According to Malcolm Turnbull, the Berejiklian government of New South Wales has completely failed to develop enough gas reserves to head off grave gas shortages and to keep power bills low1.
Turnbull said the government had recently received two reports, one from the Australian Energy Market Operator (AEMO), and the other from the Australian Competition and Consumer Commission (ACCC), which have indicated there will be gas shortages in the east coast domestic market over the next two years. Turnbull said that the government has been advised that there will be a shortfall of about 110 petajoules – more than three times the figure of which they were advised earlier in the year1.
He also said that recent rises in the price of gas were the biggest single factor in the rise in electricity prices. The government’s powers to limit gas exports would be invoked if exporters and states with fracking* bans did not indicate how the shortfall will be met. These powers, known as the Australian Domestic Gas Security Mechanism (ADGSM) were introduced on July 1 to allow the government to intervene to ensure sufficient supply.
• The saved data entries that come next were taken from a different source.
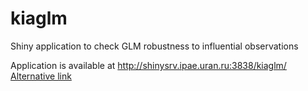kiaglm
======

Shiny application to check GLM robustness to influential observations

Application is available at http://shinysrv.ipae.uran.ru:3838/kiaglm/
[Alternative link](http://195.19.144.15:3838/kiaglm/)
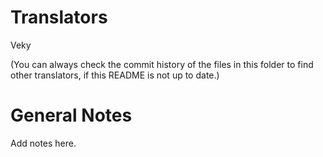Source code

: Translators
===========

Veky


(You can always check the commit history of the files in this folder to find other translators, if this README is not up to date.)

General Notes
=============

Add notes here.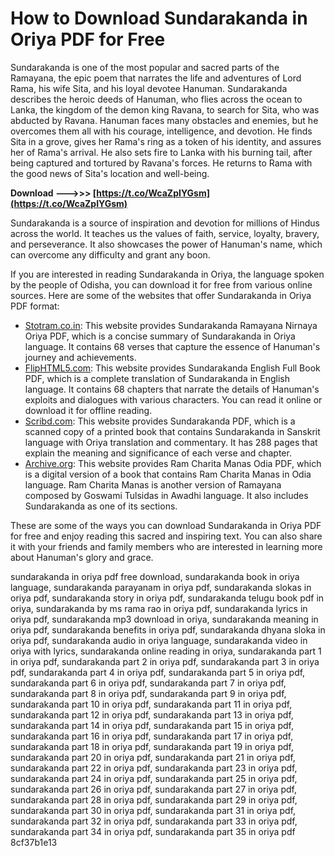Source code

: # How to Download Sundarakanda in Oriya PDF for Free
 
Sundarakanda is one of the most popular and sacred parts of the Ramayana, the epic poem that narrates the life and adventures of Lord Rama, his wife Sita, and his loyal devotee Hanuman. Sundarakanda describes the heroic deeds of Hanuman, who flies across the ocean to Lanka, the kingdom of the demon king Ravana, to search for Sita, who was abducted by Ravana. Hanuman faces many obstacles and enemies, but he overcomes them all with his courage, intelligence, and devotion. He finds Sita in a grove, gives her Rama's ring as a token of his identity, and assures her of Rama's arrival. He also sets fire to Lanka with his burning tail, after being captured and tortured by Ravana's forces. He returns to Rama with the good news of Sita's location and well-being.
 
**Download ———>>> [https://t.co/WcaZpIYGsm](https://t.co/WcaZpIYGsm)**


 
Sundarakanda is a source of inspiration and devotion for millions of Hindus across the world. It teaches us the values of faith, service, loyalty, bravery, and perseverance. It also showcases the power of Hanuman's name, which can overcome any difficulty and grant any boon.
 
If you are interested in reading Sundarakanda in Oriya, the language spoken by the people of Odisha, you can download it for free from various online sources. Here are some of the websites that offer Sundarakanda in Oriya PDF format:
 
- [Stotram.co.in](https://stotram.co.in/sundarakanda-ramayana-nirnaya-2/sundarakanda-ramayana-nirnaya-oriya-pdf-lyrics/): This website provides Sundarakanda Ramayana Nirnaya Oriya PDF, which is a concise summary of Sundarakanda in Oriya language. It contains 68 verses that capture the essence of Hanuman's journey and achievements.
- [FlipHTML5.com](https://fliphtml5.com/knnxn/osro/basic/): This website provides Sundarakanda English Full Book PDF, which is a complete translation of Sundarakanda in English language. It contains 68 chapters that narrate the details of Hanuman's exploits and dialogues with various characters. You can read it online or download it for offline reading.
- [Scribd.com](https://www.scribd.com/document/318831533/Sundarakanda-pdf): This website provides Sundarakanda PDF, which is a scanned copy of a printed book that contains Sundarakanda in Sanskrit language with Oriya translation and commentary. It has 288 pages that explain the meaning and significance of each verse and chapter.
- [Archive.org](https://archive.org/details/ram-charita-manas-odia): This website provides Ram Charita Manas Odia PDF, which is a digital version of a book that contains Ram Charita Manas in Odia language. Ram Charita Manas is another version of Ramayana composed by Goswami Tulsidas in Awadhi language. It also includes Sundarakanda as one of its sections.

These are some of the ways you can download Sundarakanda in Oriya PDF for free and enjoy reading this sacred and inspiring text. You can also share it with your friends and family members who are interested in learning more about Hanuman's glory and grace.
 
sundarakanda in oriya pdf free download,  sundarakanda book in oriya language,  sundarakanda parayanam in oriya pdf,  sundarakanda slokas in oriya pdf,  sundarakanda story in oriya pdf,  sundarakanda telugu book pdf in oriya,  sundarakanda by ms rama rao in oriya pdf,  sundarakanda lyrics in oriya pdf,  sundarakanda mp3 download in oriya,  sundarakanda meaning in oriya pdf,  sundarakanda benefits in oriya pdf,  sundarakanda dhyana sloka in oriya pdf,  sundarakanda audio in oriya language,  sundarakanda video in oriya with lyrics,  sundarakanda online reading in oriya,  sundarakanda part 1 in oriya pdf,  sundarakanda part 2 in oriya pdf,  sundarakanda part 3 in oriya pdf,  sundarakanda part 4 in oriya pdf,  sundarakanda part 5 in oriya pdf,  sundarakanda part 6 in oriya pdf,  sundarakanda part 7 in oriya pdf,  sundarakanda part 8 in oriya pdf,  sundarakanda part 9 in oriya pdf,  sundarakanda part 10 in oriya pdf,  sundarakanda part 11 in oriya pdf,  sundarakanda part 12 in oriya pdf,  sundarakanda part 13 in oriya pdf,  sundarakanda part 14 in oriya pdf,  sundarakanda part 15 in oriya pdf,  sundarakanda part 16 in oriya pdf,  sundarakanda part 17 in oriya pdf,  sundarakanda part 18 in oriya pdf,  sundarakanda part 19 in oriya pdf,  sundarakanda part 20 in oriya pdf,  sundarakanda part 21 in oriya pdf,  sundarakanda part 22 in oriya pdf,  sundarakanda part 23 in oriya pdf,  sundarakanda part 24 in oriya pdf,  sundarakanda part 25 in oriya pdf,  sundarakanda part 26 in oriya pdf,  sundarakanda part 27 in oriya pdf,  sundarakanda part 28 in oriya pdf,  sundarakanda part 29 in oriya pdf,  sundarakanda part 30 in oriya pdf,  sundarakanda part 31 in oriya pdf,  sundarakanda part 32 in oriya pdf,  sundarakanda part 33 in oriya pdf,  sundarakanda part 34 in oriya pdf,  sundarakanda part 35 in oriya pdf
 8cf37b1e13
 
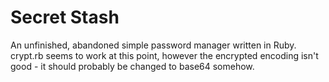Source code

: Secret Stash
============

An unfinished, abandoned simple password manager written in Ruby.
crypt.rb seems to work at this point, however the encrypted encoding isn't
good - it should probably be changed to base64 somehow.
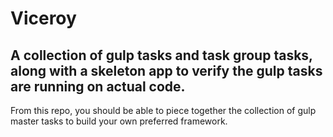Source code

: # Viceroy
## A collection of gulp tasks and task group tasks, along with a skeleton app to verify the gulp tasks are running on actual code.

From this repo, you should be able to piece together the collection of gulp master tasks to build your own preferred framework.
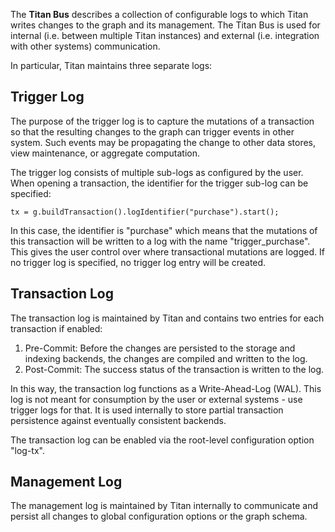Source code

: The **Titan Bus** describes a collection of configurable logs to which Titan writes changes to the graph and its management. The Titan Bus is used for internal (i.e. between multiple Titan instances) and external (i.e. integration with other systems) communication.

In particular, Titan maintains three separate logs:

## Trigger Log
The purpose of the trigger log is to capture the mutations of a transaction so that the resulting changes to the graph can trigger events in other system. Such events may be propagating the change to other data stores, view maintenance, or aggregate computation.

The trigger log consists of multiple sub-logs as configured by the user. When opening a transaction, the identifier for the trigger sub-log can be specified:

    tx = g.buildTransaction().logIdentifier("purchase").start();

In this case, the identifier is "purchase" which means that the mutations of this transaction will be written to a log with the name "trigger_purchase". This gives the user control over where transactional mutations are logged. If no trigger log is specified, no trigger log entry will be created.

## Transaction Log

The transaction log is maintained by Titan and contains two entries for each transaction if enabled:
1. Pre-Commit: Before the changes are persisted to the storage and indexing backends, the changes are compiled and written to the log.
2. Post-Commit: The success status of the transaction is written to the log.

In this way, the transaction log functions as a Write-Ahead-Log (WAL). This log is not meant for consumption by the user or external systems - use trigger logs for that. It is used internally to store partial transaction persistence against eventually consistent backends.

The transaction log can be enabled via the root-level configuration option "log-tx".

## Management Log

The management log is maintained by Titan internally to communicate and persist all changes to global configuration options or the graph schema.
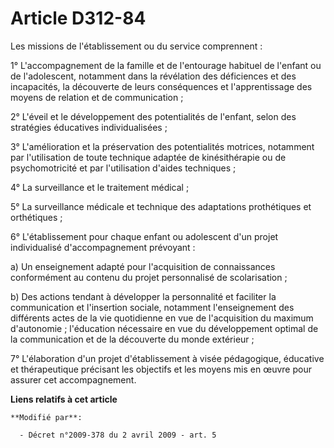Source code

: # Article D312-84

Les missions de l'établissement ou du service comprennent : 

1° L'accompagnement de la famille et de l'entourage habituel de l'enfant ou de l'adolescent, notamment dans la révélation des
déficiences et des incapacités, la découverte de leurs conséquences et l'apprentissage des moyens de relation et de
communication ; 

2° L'éveil et le développement des potentialités de l'enfant, selon des stratégies éducatives individualisées ; 

3° L'amélioration et la préservation des potentialités motrices, notamment par l'utilisation de toute technique adaptée de
kinésithérapie ou de psychomotricité et par l'utilisation d'aides techniques ; 

4° La surveillance et le traitement médical ; 

5° La surveillance médicale et technique des adaptations prothétiques et orthétiques ; 

6° L'établissement pour chaque enfant ou adolescent d'un projet individualisé d'accompagnement prévoyant : 

a) Un enseignement adapté pour l'acquisition de connaissances conformément au contenu du projet personnalisé de
scolarisation ; 

b) Des actions tendant à développer la personnalité et faciliter la communication et l'insertion sociale, notamment
l'enseignement des différents actes de la vie quotidienne en vue de l'acquisition du maximum d'autonomie ; l'éducation
nécessaire en vue du développement optimal de la communication et de la découverte du monde extérieur ; 

7° L'élaboration d'un projet d'établissement à visée pédagogique, éducative et thérapeutique précisant les objectifs et les
moyens mis en œuvre pour assurer cet accompagnement.

**Liens relatifs à cet article**

	**Modifié par**:

	  - Décret n°2009-378 du 2 avril 2009 - art. 5
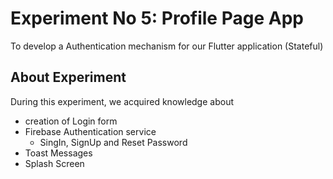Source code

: # Experiment No 5: Profile Page App

To develop a Authentication mechanism for our Flutter application (Stateful)

## About Experiment

During this experiment, we acquired knowledge about
* creation of Login form
* Firebase Authentication service
  * SingIn, SignUp and Reset Password
* Toast Messages
* Splash Screen 

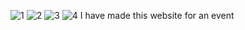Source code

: ![1](https://user-images.githubusercontent.com/93964690/224538184-4a3facb3-1cf1-4f37-bade-0aec43cae20c.png)
![2](https://user-images.githubusercontent.com/93964690/224538187-9bed230b-d629-463b-9c1b-78acb433857e.png)
![3](https://user-images.githubusercontent.com/93964690/224538188-2a024c99-ea7b-4a2b-8638-2951de5e830d.png)
![4](https://user-images.githubusercontent.com/93964690/224538193-9967e8e2-7ec9-4648-b8df-1f7e4cd36fd7.png)
I have made this website for an event

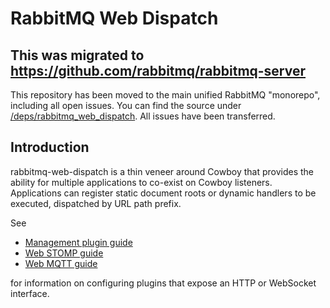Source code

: # RabbitMQ Web Dispatch

## This was migrated to https://github.com/rabbitmq/rabbitmq-server

This repository has been moved to the main unified RabbitMQ "monorepo", including all open issues. You can find the source under [/deps/rabbitmq_web_dispatch](https://github.com/rabbitmq/rabbitmq-server/tree/master/deps/rabbitmq_web_dispatch).
All issues have been transferred.

## Introduction

rabbitmq-web-dispatch is a thin veneer around Cowboy that provides the
ability for multiple applications to co-exist on Cowboy
listeners. Applications can register static document roots or dynamic
handlers to be executed, dispatched by URL path prefix.

See

 * [Management plugin guide](https://www.rabbitmq.com/management.html)
 * [Web STOMP guide](https://www.rabbitmq.com/web-stomp.html)
 * [Web MQTT guide](https://www.rabbitmq.com/web-mqtt.html)

for information on configuring plugins that expose an HTTP or WebSocket interface.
This requires companies who export gas to either limit those exports or to find offsetting sources of new gas1.
Of course, Turnbull blamed everybody but the federal government, and stated that it was a failure of New South Wales (NSW) and Victoria to develop their own gas resources, whereas he stated Queensland was an honourable exception. By this, Turnbull means that Queensland has allowed fracking in the search for coal seam gas resources. In NSW, there is a ban on the use of BTEX chemicals in fracking, and bans on coal seam gas exploration within 2 km of residential areas, horse studs and wineries1. Turnbull has asked that the NSW government fast-track Santos’ Narrabri Gas Project, which is mostly in the area of Pilliga Forest, with the rest being on or adjacent to farmland. The region’s irrigation body, Namoi Water could not support the project as there was significant uncertainty regarding the impacts on contamination of groundwater and surface water2.
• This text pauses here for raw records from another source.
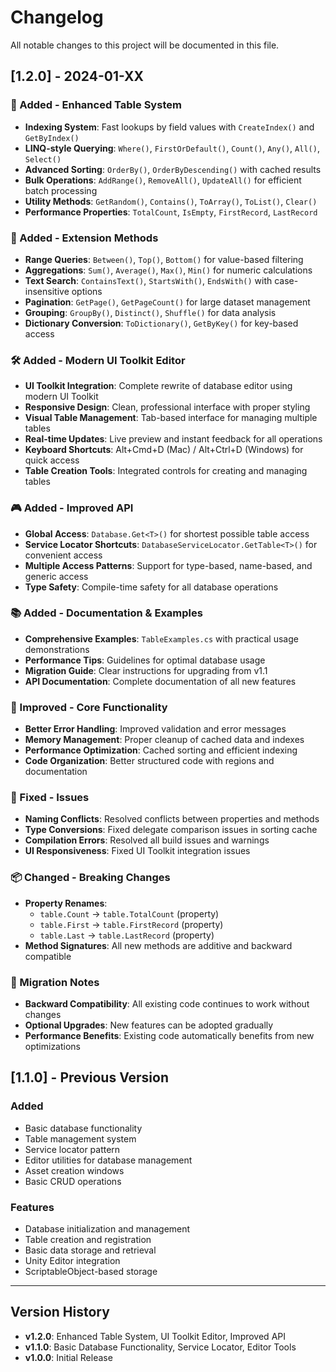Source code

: # Changelog

All notable changes to this project will be documented in this file.

## [1.2.0] - 2024-01-XX

### 🚀 Added - Enhanced Table System

- **Indexing System**: Fast lookups by field values with `CreateIndex()` and `GetByIndex()`
- **LINQ-style Querying**: `Where()`, `FirstOrDefault()`, `Count()`, `Any()`, `All()`, `Select()`
- **Advanced Sorting**: `OrderBy()`, `OrderByDescending()` with cached results
- **Bulk Operations**: `AddRange()`, `RemoveAll()`, `UpdateAll()` for efficient batch processing
- **Utility Methods**: `GetRandom()`, `Contains()`, `ToArray()`, `ToList()`, `Clear()`
- **Performance Properties**: `TotalCount`, `IsEmpty`, `FirstRecord`, `LastRecord`

### 🎯 Added - Extension Methods

- **Range Queries**: `Between()`, `Top()`, `Bottom()` for value-based filtering
- **Aggregations**: `Sum()`, `Average()`, `Max()`, `Min()` for numeric calculations
- **Text Search**: `ContainsText()`, `StartsWith()`, `EndsWith()` with case-insensitive options
- **Pagination**: `GetPage()`, `GetPageCount()` for large dataset management
- **Grouping**: `GroupBy()`, `Distinct()`, `Shuffle()` for data analysis
- **Dictionary Conversion**: `ToDictionary()`, `GetByKey()` for key-based access

### 🛠️ Added - Modern UI Toolkit Editor

- **UI Toolkit Integration**: Complete rewrite of database editor using modern UI Toolkit
- **Responsive Design**: Clean, professional interface with proper styling
- **Visual Table Management**: Tab-based interface for managing multiple tables
- **Real-time Updates**: Live preview and instant feedback for all operations
- **Keyboard Shortcuts**: Alt+Cmd+D (Mac) / Alt+Ctrl+D (Windows) for quick access
- **Table Creation Tools**: Integrated controls for creating and managing tables

### 🎮 Added - Improved API

- **Global Access**: `Database.Get<T>()` for shortest possible table access
- **Service Locator Shortcuts**: `DatabaseServiceLocator.GetTable<T>()` for convenient access
- **Multiple Access Patterns**: Support for type-based, name-based, and generic access
- **Type Safety**: Compile-time safety for all database operations

### 📚 Added - Documentation & Examples

- **Comprehensive Examples**: `TableExamples.cs` with practical usage demonstrations
- **Performance Tips**: Guidelines for optimal database usage
- **Migration Guide**: Clear instructions for upgrading from v1.1
- **API Documentation**: Complete documentation of all new features

### 🔧 Improved - Core Functionality

- **Better Error Handling**: Improved validation and error messages
- **Memory Management**: Proper cleanup of cached data and indexes
- **Performance Optimization**: Cached sorting and efficient indexing
- **Code Organization**: Better structured code with regions and documentation

### 🐛 Fixed - Issues

- **Naming Conflicts**: Resolved conflicts between properties and methods
- **Type Conversions**: Fixed delegate comparison issues in sorting cache
- **Compilation Errors**: Resolved all build issues and warnings
- **UI Responsiveness**: Fixed UI Toolkit integration issues

### 📦 Changed - Breaking Changes

- **Property Renames**:
  - `table.Count` → `table.TotalCount` (property)
  - `table.First` → `table.FirstRecord` (property)
  - `table.Last` → `table.LastRecord` (property)
- **Method Signatures**: All new methods are additive and backward compatible

### 🔄 Migration Notes

- **Backward Compatibility**: All existing code continues to work without changes
- **Optional Upgrades**: New features can be adopted gradually
- **Performance Benefits**: Existing code automatically benefits from new optimizations

## [1.1.0] - Previous Version

### Added

- Basic database functionality
- Table management system
- Service locator pattern
- Editor utilities for database management
- Asset creation windows
- Basic CRUD operations

### Features

- Database initialization and management
- Table creation and registration
- Basic data storage and retrieval
- Unity Editor integration
- ScriptableObject-based storage

---

## Version History

- **v1.2.0**: Enhanced Table System, UI Toolkit Editor, Improved API
- **v1.1.0**: Basic Database Functionality, Service Locator, Editor Tools
- **v1.0.0**: Initial Release
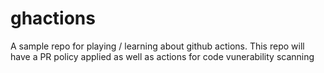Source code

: # ghactions
A sample repo for playing / learning about github actions.
This repo will have a PR policy applied as well as actions for code vunerability scanning
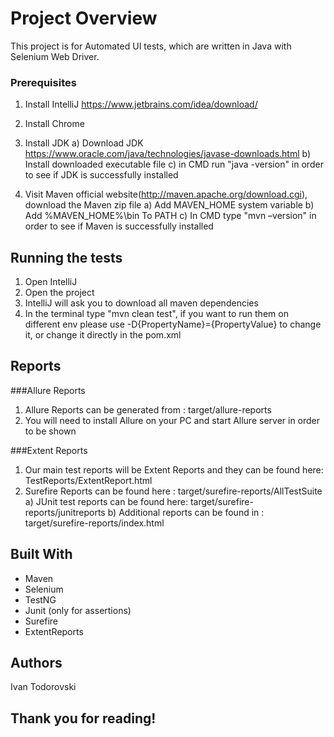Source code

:
# Project Overview

This project is for Automated UI tests, which are written in Java with Selenium Web Driver.


### Prerequisites

1. Install IntelliJ https://www.jetbrains.com/idea/download/
2. Install Chrome

3. Install JDK 
a) Download JDK https://www.oracle.com/java/technologies/javase-downloads.html
b) Install downloaded executable file
c) in CMD run "java -version" in order to see if JDK is successfully installed

4. Visit Maven official website(http://maven.apache.org/download.cgi), download the Maven zip file
a) Add MAVEN_HOME system variable
b) Add %MAVEN_HOME%\bin To PATH
c) In CMD type "mvn –version" in order to see if Maven is successfully installed



## Running the tests

1. Open IntelliJ 
2. Open the project
3. IntelliJ will ask you to download all maven dependencies
3. In the terminal type "mvn clean test", if you want to run them on different env please use -D{PropertyName}={PropertyValue} to change it, or change it directly in the pom.xml

## Reports

###Allure Reports
1. Allure Reports can be generated from  : target/allure-reports
2. You will need to install Allure on your PC and start Allure server in order to be shown

###Extent Reports
1. Our main test reports will be Extent Reports and they can be found here: TestReports/ExtentReport.html
2. Surefire Reports can be found here : target/surefire-reports/AllTestSuite
a) JUnit test reports can be found here: target/surefire-reports/junitreports
b) Additional reports can be found in : target/surefire-reports/index.html



## Built With

* Maven
* Selenium
* TestNG
* Junit (only for assertions)
* Surefire
* ExtentReports


## Authors

Ivan Todorovski


## Thank you for reading!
One of the effects which have been modelled was a decrease in the level of groundwater in many (up to 470) water bores. This is because, when drilling takes place (Santos says there will be no need for fracking), it is common for a significant amount of water to have to be removed before the gas starts to flow. This is what leads to the lowering of the water table. If as many bores are impacted as have been modelled then that will require significant assistance for farmers to deepen their bores possibly by as much as 50 metres, so they do not run dry2.
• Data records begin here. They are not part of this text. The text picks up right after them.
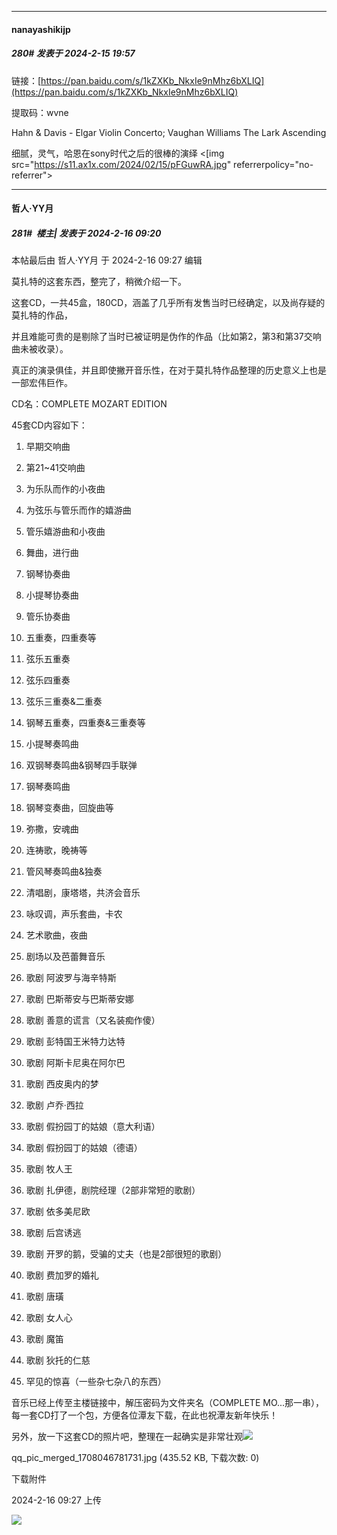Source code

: 
*****

####  nanayashikijp  
##### 280#       发表于 2024-2-15 19:57

链接：[https://pan.baidu.com/s/1kZXKb_NkxIe9nMhz6bXLIQ](https://pan.baidu.com/s/1kZXKb_NkxIe9nMhz6bXLIQ) 

提取码：wvne 

Hahn &amp; Davis - Elgar Violin Concerto; Vaughan Williams The Lark Ascending

细腻，灵气，哈恩在sony时代之后的很棒的演绎
<[img src="https://s11.ax1x.com/2024/02/15/pFGuwRA.jpg" referrerpolicy="no-referrer">


*****

####  哲人·YY月  
##### 281#         楼主| 发表于 2024-2-16 09:20

 本帖最后由 哲人·YY月 于 2024-2-16 09:27 编辑 

莫扎特的这套东西，整完了，稍微介绍一下。

这套CD，一共45盒，180CD，涵盖了几乎所有发售当时已经确定，以及尚存疑的莫扎特的作品，

并且难能可贵的是剔除了当时已被证明是伪作的作品（比如第2，第3和第37交响曲未被收录）。

真正的演录俱佳，并且即使撇开音乐性，在对于莫扎特作品整理的历史意义上也是一部宏伟巨作。

CD名：COMPLETE MOZART EDITION

45套CD内容如下：

1. 早期交响曲

2. 第21~41交响曲 

3. 为乐队而作的小夜曲

4. 为弦乐与管乐而作的嬉游曲

5. 管乐嬉游曲和小夜曲

6. 舞曲，进行曲

7. 钢琴协奏曲

8. 小提琴协奏曲

9. 管乐协奏曲

10. 五重奏，四重奏等

11. 弦乐五重奏

12. 弦乐四重奏

13. 弦乐三重奏&amp;二重奏

14. 钢琴五重奏，四重奏&amp;三重奏等

15. 小提琴奏鸣曲

16. 双钢琴奏鸣曲&amp;钢琴四手联弹

17. 钢琴奏鸣曲

18. 钢琴变奏曲，回旋曲等

19. 弥撒，安魂曲

20. 连祷歌，晚祷等

21. 管风琴奏鸣曲&amp;独奏

22. 清唱剧，康塔塔，共济会音乐

23. 咏叹调，声乐套曲，卡农

24. 艺术歌曲，夜曲

25. 剧场以及芭蕾舞音乐

26. 歌剧 阿波罗与海辛特斯

27. 歌剧 巴斯蒂安与巴斯蒂安娜

28. 歌剧 善意的谎言（又名装痴作傻）

29. 歌剧 彭特国王米特力达特

30. 歌剧 阿斯卡尼奥在阿尔巴

31. 歌剧 西皮奥内的梦

32. 歌剧 卢乔·西拉

33. 歌剧 假扮园丁的姑娘（意大利语）

34. 歌剧 假扮园丁的姑娘（德语）

35. 歌剧 牧人王

36. 歌剧 扎伊德，剧院经理（2部非常短的歌剧）

37. 歌剧 依多美尼欧

38. 歌剧 后宫诱逃

39. 歌剧 开罗的鹅，受骗的丈夫（也是2部很短的歌剧）

40. 歌剧 费加罗的婚礼

41. 歌剧 唐璜

42. 歌剧 女人心

43. 歌剧 魔笛

44. 歌剧 狄托的仁慈

45. 罕见的惊喜（一些杂七杂八的东西）

音乐已经上传至主楼链接中，解压密码为文件夹名（COMPLETE MO...那一串），每一套CD打了一个包，方便各位潭友下载，在此也祝潭友新年快乐！

另外，放一下这套CD的照片吧，整理在一起确实是非常壮观<img src="https://static.saraba1st.com/image/smiley/face2017/040.png" referrerpolicy="no-referrer">

qq_pic_merged_1708046781731.jpg
(435.52 KB, 下载次数: 0)

下载附件

2024-2-16 09:27 上传

<img src="https://img.saraba1st.com/forum/202402/16/092704khbq6h4pk9989qz8.jpg" referrerpolicy="no-referrer">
Santos is a company which has suffered serious write-downs in assets. One part of this is its gamble on the east coast gas export industry, particularly its share of one of the Gladstone Liquefied Natural Gas (LNG) trains. These trains came online just as world gas and oil prices plummeted. There is now a gas glut which could last several years, but Australians are still paying over $10 per gigajoule, whereas the ACCC considers that we should be paying about half that3. The reason for this is because we are shipping most of our gas overseas, especially to Japan, China and Korea. The government’s plan is that we simply produce more gas. That, you would think would drive down prices in Australia. However, the export market is huge and is already locked in through export contracts, and according to an analysis by ANZ, Australia will need to lift its total output by 50% just to meet its expected exports in 20204. In addition to the plummeting prices, some of the coal seam gas fields turned out to be less productive and costlier to operate than was expected. As a consequence, LNG exporters have had to ‘raid’ conventional gas supplies mainly in South Australia and Victoria just to fulfil their export contracts. This is what is putting huge upward pressure on local gas prices. And ironic as it may sound, gas was relatively cheap until the LNG export boom began4.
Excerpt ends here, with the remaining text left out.